The 7 Hallmarks of an Antiracist Organization

Pivoting from status quo to radical JEDI inclusion

Photo: 10'000 Hours/Getty Images

Shortly after our inboxes were flooded with Covid strategy emails from every brand on earth, it seemed that every company suddenly aspired to prove its non-racist status. Even companies that furloughed or fired their diversity teams at the start of the pandemic released Black Lives Matter (BLM) statements in response to the racial uprisings following George Floyd’s lynching. Unfortunately, posting a BLM statement is the lowest bar for inclusion and corporate antiracism. Simply having a BLM statement and no antiracist action to back it up is tantamount to corporate Blackwashing. The world is looking for evidence of your sustained inclusion efforts and a track record of being a good actor in your community. If you don’t have that track record, it’s time to build one. I presently ask all of my clients whether they want to lead antiracist organizations or not. It’s not a trick question. If leadership has no desire to shift or pivot toward antiracism, that is their prerogative. A focus on sustainable justice, equity, diversity and inclusion (JEDI) strategies is sufficient. However, the timing has never been better to take a morally and socially accountable stance in service of the restored humanity and rights of BIPOC communities. The organizations that make this shift expeditiously and intentionally will be the clear winners on all fronts long after the largest Civil Rights movement in world is archived in the annals of history. Here’s what it takes to create sustained, accountable, and impactful antiracist organizations.
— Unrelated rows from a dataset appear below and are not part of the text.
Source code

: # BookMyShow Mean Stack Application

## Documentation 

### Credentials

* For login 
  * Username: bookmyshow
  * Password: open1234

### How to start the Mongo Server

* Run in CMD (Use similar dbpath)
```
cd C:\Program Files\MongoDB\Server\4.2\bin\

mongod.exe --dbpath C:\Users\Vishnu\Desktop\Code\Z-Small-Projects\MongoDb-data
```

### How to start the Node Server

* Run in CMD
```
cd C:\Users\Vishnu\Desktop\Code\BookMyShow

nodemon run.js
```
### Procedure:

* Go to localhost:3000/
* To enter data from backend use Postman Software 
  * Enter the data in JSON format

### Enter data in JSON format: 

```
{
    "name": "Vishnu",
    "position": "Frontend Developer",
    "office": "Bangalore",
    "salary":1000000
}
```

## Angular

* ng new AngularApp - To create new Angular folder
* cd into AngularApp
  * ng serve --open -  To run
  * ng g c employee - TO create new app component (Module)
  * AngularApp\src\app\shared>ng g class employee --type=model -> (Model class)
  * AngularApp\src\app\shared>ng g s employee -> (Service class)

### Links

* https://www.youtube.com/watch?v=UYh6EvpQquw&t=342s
1. Antiracism starts with leadership

This may seem obvious, but consider the implications. Many organizations are taking on antiracist actions because employees and communities are applying pressure. The focus on antiracism must be supported at the highest levels of the organization in order to maintain momentum and ensure accountability and impact. The efforts will require resources and prioritization that only leadership can approve. This includes both the board of directors and the executive team. Whether we are talking about engaging BIPOC communities more equitably or establishing community level reparations, leadership must be on board and heavily involved. Antiracist organizations have board and senior level champions spearheading all or part of their inclusion agenda.

2. Antiracist organizations listen to staff

We are already seeing the early indications of brands that rushed to support BLM with their inclusion statements now being discredited by the confessions of BIPOC employees with tales of racism and discrimination. It’s pointless to come out in favor of Black Lives Matter when your track record within your organizational culture belies evidence that your Black employees don’t matter. Whether you have piles of complaints about racism and discrimination or not, now is the time to ask for a clean slate. Don’t get caught publicly waxing poetic about Black lives when you haven’t bothered to ask your employees of color how you could be doing better. Believe me, they have all kinds of suggestions. No one has really wanted to hear them until now. Antiracist organizations continually solicit feedback from all employees and are intentional about hearing from and responding to the needs of underrepresented groups.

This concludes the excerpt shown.